Back in 2002 when Everton faced Tottenham Hotspur in a Premier League game, a 16-year-old kid from a local Liverpool background was booed by the Spurs fans every time he took a touch of the ball. They chanted “Who are ya” every time he got the ball.
A month later, Everton faced a gigantic task of facing title chasing Arsenal at Goodison Park. Four days before his 17th birthday, this kid came on to have a go at making an impact for Everton. It came like a thunderbolt. From about 25 yards out, he rifled the ball in, much to the amusement of everyone watching. When the ball hit the back of the net, commentator Clive Tyldsley said: “Remember the name, Wayne Rooney.”

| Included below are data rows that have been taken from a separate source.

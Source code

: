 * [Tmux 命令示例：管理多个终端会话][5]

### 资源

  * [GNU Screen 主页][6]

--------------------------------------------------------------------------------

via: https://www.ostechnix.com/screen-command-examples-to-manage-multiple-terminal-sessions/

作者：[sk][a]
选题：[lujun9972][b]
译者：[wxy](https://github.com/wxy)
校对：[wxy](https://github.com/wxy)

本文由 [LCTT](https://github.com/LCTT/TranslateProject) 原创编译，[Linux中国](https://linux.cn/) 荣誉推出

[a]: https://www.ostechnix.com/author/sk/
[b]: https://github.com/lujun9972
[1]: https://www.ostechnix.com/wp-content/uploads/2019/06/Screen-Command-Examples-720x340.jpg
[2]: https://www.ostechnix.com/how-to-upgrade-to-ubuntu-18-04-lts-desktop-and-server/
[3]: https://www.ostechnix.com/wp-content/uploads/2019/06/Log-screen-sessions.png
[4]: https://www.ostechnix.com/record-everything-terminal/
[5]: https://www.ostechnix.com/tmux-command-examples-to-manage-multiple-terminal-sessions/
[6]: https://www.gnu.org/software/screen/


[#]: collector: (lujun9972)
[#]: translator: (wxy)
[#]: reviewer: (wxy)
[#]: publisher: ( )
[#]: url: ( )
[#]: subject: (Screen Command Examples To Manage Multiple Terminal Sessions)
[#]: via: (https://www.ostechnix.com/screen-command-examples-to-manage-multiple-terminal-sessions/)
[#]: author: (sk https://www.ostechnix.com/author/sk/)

Since then, Rooney hasn’t looked back. There have been moments in the way that haven’t done any good to his gilded CV, but they became a part of his personality. No-nonsense and as determined as they come, Rooney has never been a man for being taken lightly. He could do anything on the pitch. He could score a stunner and then make a goalsaving tackle at the other end. Such has been the man’s work ethic.
Since his rise to prominence in the UEFA Euro 2004, Rooney has come leaps and bounds in an England shirt. While he has scored only in a World Cup and the country could not do much on the international stage, he still defined the generation. The generation which never gave a damn about what others say or think, the generation that gave their all and left every bit of their body in every game.
Being Manchester United’s highest goalscorer ever and England’s highest appearance maker and goal getter, Rooney has been a proper legend. The lack of international honours takes the shine off a bit, but he was a shining light for the country when the national team was struggling.
His career may have been stained by a lot of things, but every time others abused him and spoke against him off the pitch, Rooney silenced them by doing wonderful things on the pitch.
He was once touted to be one of the best English youngsters ever by many and he did went onto become the greatest English player ever. Injuries didn’t help him, but he somehow got to the finish line.
Perhaps, if social media didn’t exist, Rooney would have been respected more than he is. The ‘right to be forgotten’ isn’t a law or a fundamental right, but for all that Rooney has done for English football and the country, he deserves a salute.
There will never ever be another Wayne Rooney again. And Clive Tyldsley, we did remember the name. And we will never, ever forget it.